Hal penting yang diingatkan Schumpeter adalah ini: tak ada kerangka etik dalam perkembangan kapitalisme di Amerika. Di Amerika hampir tidak ada institusi-institusi sosial yang kritis mengawasi sepak terjang kaum kapitalis. Dalam buku terbarunya bertajuk The New Pradigm for Financial Market (2008), George Soros membentangkan serangkaian tindakan kaum kapitalis penentu perjalanan korporasi-korporasi besar dalam bidang finansial di Amerika. Intinya, kaum kapitalis ini terlampau jauh mengusung semangat keserakahan dalam tata kelola korporasi. Selama kurun waktu tahun 2000 hingga medio 2005, nilai pasar perumahan di Amerika Serikat tumbuh lebih dari 50%, sebagai akibat timbulnya spekulasi. Bank memberikan kontribusi yang tak kecil terhadap munculnya pertumbuhan spektakuler itu. Fasilitasi yang disediakan bank merupakan sebab fundamental munculnya pertumbuhan spektakuler bisnis perumahan, namun sesungguhnya semu manakala disimak dari aspek penguatan daya saing perekonomian berlandaskan keunggulan kompetitif.

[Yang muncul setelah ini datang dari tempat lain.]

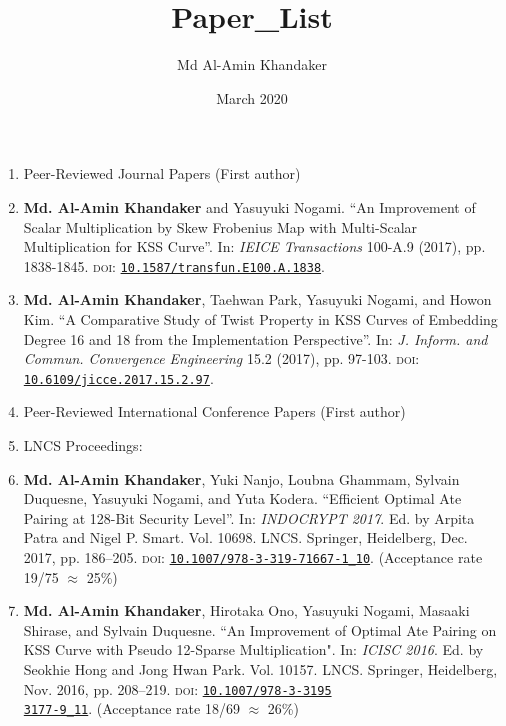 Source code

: \documentclass{article}[paper=a4,10pt]
\title{Paper_List}
\author{Md Al-Amin Khandaker}
\date{March 2020}
\begin{document}
\label{research_activity}
\begin{enumerate}
	\Large
	\item[] Peer-Reviewed Journal Papers  (First author)
	\normalsize
	\item \textbf{Md. Al-Amin Khandaker} and Yasuyuki Nogami. “An Improvement of Scalar Multiplication by Skew Frobenius Map with Multi-Scalar Multiplication for KSS Curve”. In: \textit{IEICE Transactions} 100-A.9 (2017), pp. 1838-1845. \textsc{doi}: \href{https://doi.org/10.1587/transfun.E100.A.1838}{\texttt{10.1587/transfun.E100.A.1838}}.
	\normalsize
	\item\textbf{Md. Al-Amin Khandaker}, Taehwan Park, Yasuyuki Nogami, and Howon Kim. “A Comparative Study of Twist Property in KSS Curves of Embedding Degree 16 and 18 from the Implementation Perspective”. In: \textit{J. Inform. and Commun. Convergence Engineering} 15.2 (2017),  pp. 97-103. \textsc{doi}: \href{https://doi.org/10.6109/jicce.2017.15.2.97}{\texttt{10.6109/jicce.2017.15.2.97}}.
	\vspace{10mm}
	\item[ ] \Large Peer-Reviewed International Conference Papers  (First author)
	\normalsize
	\item[ ] \Large LNCS Proceedings:
	\normalsize
	\item \textbf{Md. Al-Amin Khandaker}, Yuki Nanjo, Loubna Ghammam, Sylvain Duquesne, Yasuyuki Nogami, and Yuta Kodera. “Efficient Optimal Ate Pairing at 128-Bit Security Level”. In: \textit{INDOCRYPT 2017}. Ed. by Arpita Patra
	and Nigel P. Smart. Vol. 10698. LNCS. Springer, Heidelberg, Dec. 2017, pp. 186–205. \textsc{doi}: \href{https://doi.org/10.1007/978-3-319-71667-1_10}{\texttt{10.1007/978-3-319-71667-1\_10}}. 	(Acceptance rate 19/75 $\approx$ 25\%)
	
	\item \textbf{Md. Al-Amin Khandaker}, Hirotaka Ono, Yasuyuki Nogami, Masaaki Shirase, and Sylvain Duquesne. ``An Improvement of Optimal Ate Pairing
	on KSS Curve with Pseudo 12-Sparse Multiplication". In: \textit{ICISC 2016}. Ed. by Seokhie Hong and Jong Hwan Park. Vol. 10157. LNCS. Springer, Heidelberg, Nov. 2016, pp. 208–219. \textsc{doi}: \href{https://doi.org/10.1007/978-3-319-53177-9_11}{\texttt{10.1007/978-3-3195\\3177-9\_11}}. 
	(Acceptance rate 18/69 $\approx$ 26\%)
	

\end{enumerate}
\end{document}

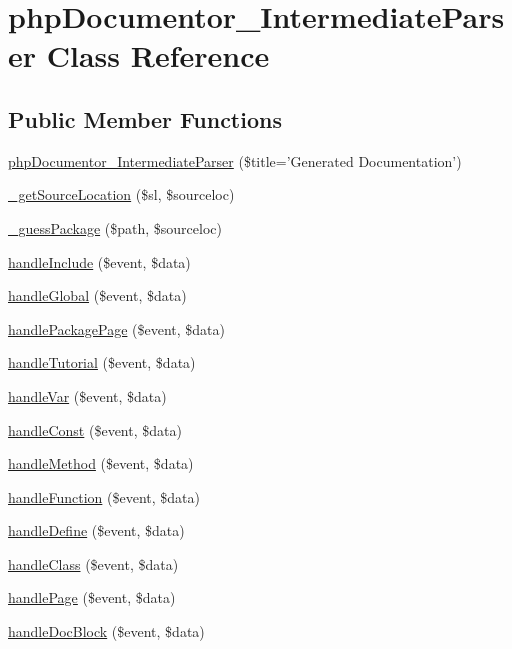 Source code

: \hypertarget{classphp_documentor___intermediate_parser}{\section{php\-Documentor\-\_\-\-Intermediate\-Parser \-Class \-Reference}
\label{classphp_documentor___intermediate_parser}
}
\subsection*{\-Public \-Member \-Functions}
\begin{DoxyCompactItemize}
\item 
\hyperlink{classphp_documentor___intermediate_parser_a75d4ab0a0ad45aec5e8badd106d0712a}{php\-Documentor\-\_\-\-Intermediate\-Parser} (\$title='\-Generated \-Documentation')
\item 
\hyperlink{classphp_documentor___intermediate_parser_ae91408e671f961dfc5833e51298fd981}{\-\_\-get\-Source\-Location} (\$sl, \$sourceloc)
\item 
\hyperlink{classphp_documentor___intermediate_parser_a64426cb208ea4666580ae32e889e5363}{\-\_\-guess\-Package} (\$path, \$sourceloc)
\item 
\hyperlink{classphp_documentor___intermediate_parser_a7d72c4075fba0eecb4419d0b25db3b1e}{handle\-Include} (\$event, \$data)
\item 
\hyperlink{classphp_documentor___intermediate_parser_ad0d088b5257089f9eda67af32ff89161}{handle\-Global} (\$event, \$data)
\item 
\hyperlink{classphp_documentor___intermediate_parser_a6774b93c9e6e887a177ac596f3fcdfae}{handle\-Package\-Page} (\$event, \$data)
\item 
\hyperlink{classphp_documentor___intermediate_parser_a7467009370c6e6274f666aa329d729bc}{handle\-Tutorial} (\$event, \$data)
\item 
\hyperlink{classphp_documentor___intermediate_parser_a43880024224e56cbe4951bc3f7128129}{handle\-Var} (\$event, \$data)
\item 
\hyperlink{classphp_documentor___intermediate_parser_af32d820db1a8a2c30aa35de8dc80db28}{handle\-Const} (\$event, \$data)
\item 
\hyperlink{classphp_documentor___intermediate_parser_a30ce3810771b4b88663ecd22fee1a2ad}{handle\-Method} (\$event, \$data)
\item 
\hyperlink{classphp_documentor___intermediate_parser_aa259ad80c83f18ef8ba951ad372a622d}{handle\-Function} (\$event, \$data)
\item 
\hyperlink{classphp_documentor___intermediate_parser_a48c4c3f8328e1a71a932f9c0a7b08db6}{handle\-Define} (\$event, \$data)
\item 
\hyperlink{classphp_documentor___intermediate_parser_a80452a620933e1cdf5e66a92bbbaa743}{handle\-Class} (\$event, \$data)
\item 
\hyperlink{classphp_documentor___intermediate_parser_a542acce45784b22cc6a875d6e4aae602}{handle\-Page} (\$event, \$data)
\item 
\hyperlink{classphp_documentor___intermediate_parser_ac67ef1d2950219672764fa969c3ed1bd}{handle\-Doc\-Block} (\$event, \$data)
\end{DoxyCompactItemize}
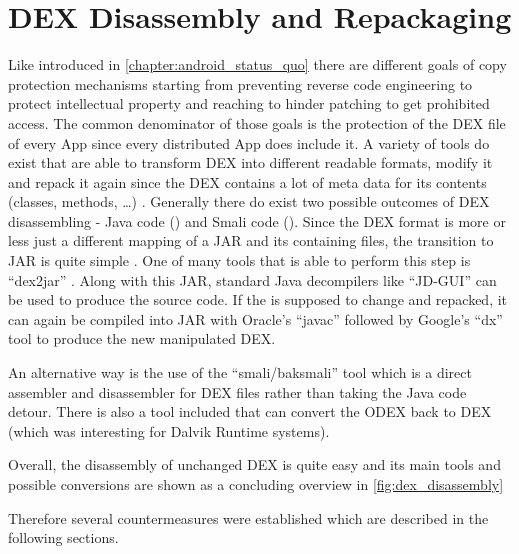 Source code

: 


\section{DEX Disassembly and Repackaging}
Like introduced in \autoref{chapter:android_status_quo} there
are different goals of copy protection mechanisms starting from
preventing reverse code engineering to protect intellectual property
and reaching to hinder patching to get prohibited access.
The common denominator of those goals is the protection of
the DEX file of every App since every distributed App does include
it. A variety of tools do exist that
are able to transform DEX into different readable formats,
modify it and repack it again since the DEX contains
a lot of meta data for its contents (classes, methods, \ldots)
\parencite{dex}.
Generally there do exist two possible outcomes of DEX disassembling
- Java code () and Smali code ().
Since the DEX format is more or less just a different mapping of a
JAR and its containing  files, the transition to JAR
is quite simple \parencite{dvminternals}. One of many tools that is able to
perform this step is ``dex2jar'' \parencite{dex2jartool}.
Along with this JAR, standard Java decompilers like ``JD-GUI''
\parencite{jdtool} can be used to produce the  source code.
If the  is supposed to change and repacked, it can
again be compiled into JAR with Oracle's ``javac'' \parencite{javactool}
followed by Google's ``dx'' tool \parencite{dxtool}
to produce the new manipulated DEX.

An alternative way is the use of the ``smali/baksmali'' tool
\parencite{smalitool} which is a direct assembler and disassembler
for DEX files rather than taking the Java code detour. There is also
a tool included that can convert the ODEX back to DEX (which was interesting
for Dalvik Runtime systems).

Overall, the disassembly of unchanged DEX is quite easy and
its main tools and possible conversions are shown
as a concluding overview in \autoref{fig:dex_disassembly}

Therefore several countermeasures were established which are
described in the following sections.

Dampak tak terperikan dari kenyataan itu terefleksikan pada perkembangan selama 1997 hingga 2006, di mana home equity dalam bentuk cash mencapai sekitar US$ 9 triliun. Masalahnya, 3% dari total home equity itu bias untuk menutupi kebutuhan personal consumption. Dengan mendapatkan dukungan pendanaan dari kalangan perbankan, spekulasi membahayakan tercermin pada kenaikan harga rumah, hingga pada kisaran double digit. Tragisnya, 40% kredit perumahan selama 2005 tidak mengalir ke jurusan yang semestinya, yaitu pemilikan rumah secara permanen, tetapi untuk kepemilikan rumah kedua, ketiga, dan seterusnya. Spekulasi yang menjurus pada penipuan semacam itu kian kentara setelah terjadi keruntuhan terhadap standar kredit, di mana kredit perumahan dengan rating rendah—disebut subprime mortgages—dinyatakan layak oleh kalangan perbankan mendapatkan kucuran pembiayaan. Inilah kredit bank yang kemudian di plesetkan dengan istilah “Alt-A” (liar loans). Dalam perkembangannya yang ekstrem, subprime mortgages malah di tengarai sebagai “ninja loans”, lantaran para pihak penerima kredit tidak memiliki pekerjaan, tidak memiliki pendapatan, dan tidak memiliki aset.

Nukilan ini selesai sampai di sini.